I am running the following spark code and each time it runs out of memory. The data size is not huge but overtime it complains for GC error so there are too many objects for garbage collector to collect. Selecting few columns and data from a table should not contain much overhead and create too many objects on Heap. Am i creating too many immutable objects by firing a select query. Not sure why it's complaining for GC error.

object O {  

def main(args: Array[String]): Unit = {  

val log = LogManager.getRootLogger    
val TGTTBL = "XYZ"  
val outputLocation = "somepath"  
val dql = "select col1, col2, col3 from SOURCETBL where condition"
val appName = "createDFS";
val spark = SparkSession.builder()
.appName(appName)
.enableHiveSupport()
.config("hive.exec.dynamic.partition", "true")
.config("hive.exec.dynamic.partition.mode", "nonstrict")
.getOrCreate()

 log.warn("Select Query........................")
 log.warn(dql)
 val tblDF = spark.sql(dql)

 def getCols(df: DataFrame): String = {
 val cols = df.columns;
 val colString = cols.map(c => s"$c    


${df.schema(s"$c").dataType}").dropRight(3).mkString(",").replace("Type", "")

 return colString;
 }

 val colString = getCols(tblDF)
 log.warn("Create Table def........................")
 log.warn(colString)
 spark.sql(s"drop table if exists $TGTTBL")
 spark.sql(s"Create external table if not exists $TGTTBL ($colString)" +
        s" partitioned by (col1 string, col2 string, col3 string) stored as orc location \'$outputLocation\'")

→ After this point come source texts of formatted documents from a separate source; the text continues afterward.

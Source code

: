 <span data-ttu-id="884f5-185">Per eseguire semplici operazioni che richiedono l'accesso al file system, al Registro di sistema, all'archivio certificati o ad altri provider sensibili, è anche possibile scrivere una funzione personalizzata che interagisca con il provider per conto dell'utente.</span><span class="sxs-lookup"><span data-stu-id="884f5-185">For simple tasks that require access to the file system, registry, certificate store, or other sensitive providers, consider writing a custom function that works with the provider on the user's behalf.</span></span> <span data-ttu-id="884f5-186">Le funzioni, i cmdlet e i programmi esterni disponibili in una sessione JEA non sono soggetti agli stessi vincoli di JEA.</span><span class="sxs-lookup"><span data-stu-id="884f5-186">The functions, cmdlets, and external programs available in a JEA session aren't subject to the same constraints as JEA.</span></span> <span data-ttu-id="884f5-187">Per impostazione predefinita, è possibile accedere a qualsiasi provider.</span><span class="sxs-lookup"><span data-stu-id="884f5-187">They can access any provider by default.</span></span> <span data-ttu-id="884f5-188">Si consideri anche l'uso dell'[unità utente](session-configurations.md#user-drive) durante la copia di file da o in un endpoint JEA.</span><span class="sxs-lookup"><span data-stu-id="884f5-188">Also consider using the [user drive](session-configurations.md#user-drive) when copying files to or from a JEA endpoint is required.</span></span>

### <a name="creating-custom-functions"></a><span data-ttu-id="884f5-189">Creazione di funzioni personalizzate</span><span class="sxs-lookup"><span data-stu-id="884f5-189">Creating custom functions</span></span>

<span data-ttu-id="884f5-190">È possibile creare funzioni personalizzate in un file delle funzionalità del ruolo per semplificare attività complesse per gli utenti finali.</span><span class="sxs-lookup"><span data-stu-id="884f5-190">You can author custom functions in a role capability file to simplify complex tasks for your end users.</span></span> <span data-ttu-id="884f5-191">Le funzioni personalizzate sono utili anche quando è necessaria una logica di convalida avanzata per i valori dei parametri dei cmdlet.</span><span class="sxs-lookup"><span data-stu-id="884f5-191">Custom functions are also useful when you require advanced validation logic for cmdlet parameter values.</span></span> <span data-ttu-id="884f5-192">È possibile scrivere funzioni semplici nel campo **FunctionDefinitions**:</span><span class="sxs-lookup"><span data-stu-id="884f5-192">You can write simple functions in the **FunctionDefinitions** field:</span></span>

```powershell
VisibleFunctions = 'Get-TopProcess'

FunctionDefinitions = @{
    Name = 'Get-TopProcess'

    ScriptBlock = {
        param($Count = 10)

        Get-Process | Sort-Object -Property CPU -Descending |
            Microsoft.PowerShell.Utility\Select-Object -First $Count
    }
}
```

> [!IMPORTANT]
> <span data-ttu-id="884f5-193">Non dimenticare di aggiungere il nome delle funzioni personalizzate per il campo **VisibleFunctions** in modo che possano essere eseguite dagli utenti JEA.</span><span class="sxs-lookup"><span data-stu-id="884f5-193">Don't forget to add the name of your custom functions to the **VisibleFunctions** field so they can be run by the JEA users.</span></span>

 tblDF.write.partitionBy("col1", "col2", ).format("orc").mode("overwrite").save(outputLocation)

}
}


**Error - 
Caused by: java.lang.OutOfMemoryError: GC overhead limit exceeded**
Swapnil
  • 159
  • 1
  • 11
  • Are you running this on local or Cluster? what about memory configurations? – Shankar Jun 14 '17 at 09:47
  • What about using hive-context?? – Raktotpal Bordoloi Jun 14 '17 at 10:18
  • Does this answer help you? https://stackoverflow.com/a/22742982/6059889 – Steffen Schmitz Jun 14 '17 at 10:44
  • @Shankar - I am running on cluster. The data is under 1gb and i am providing enough memory and executors to run the job. – Swapnil Jun 14 '17 at 16:09
  • @RaktotpalBordoloi - what is the advantage of using hive context over hive support in a spark session ? – Swapnil Jun 14 '17 at 16:11
  • 1
    @SteffenSchmitz - None of the scenarios described fits my case. I read it earlier. I will try to use hive context but not sure how will it be any different from what i am using. – Swapnil Jun 14 '17 at 16:17
  • I kept getting the above error while trying to read through spark sql. What I did was to read the files as RDDs and then create a DF from it. Not sure why it throws GC error while trying to create DF from Spark sql. – Swapnil Jun 20 '17 at 00:00

1 Answers1

0

I kept getting the above error while trying to read through spark sql. So I created an RDD[Object] from the input files and converted it to dataframe using rdd.toDF() method. This solved my problem.

Swapnil
  • 159
  • 1
  • 11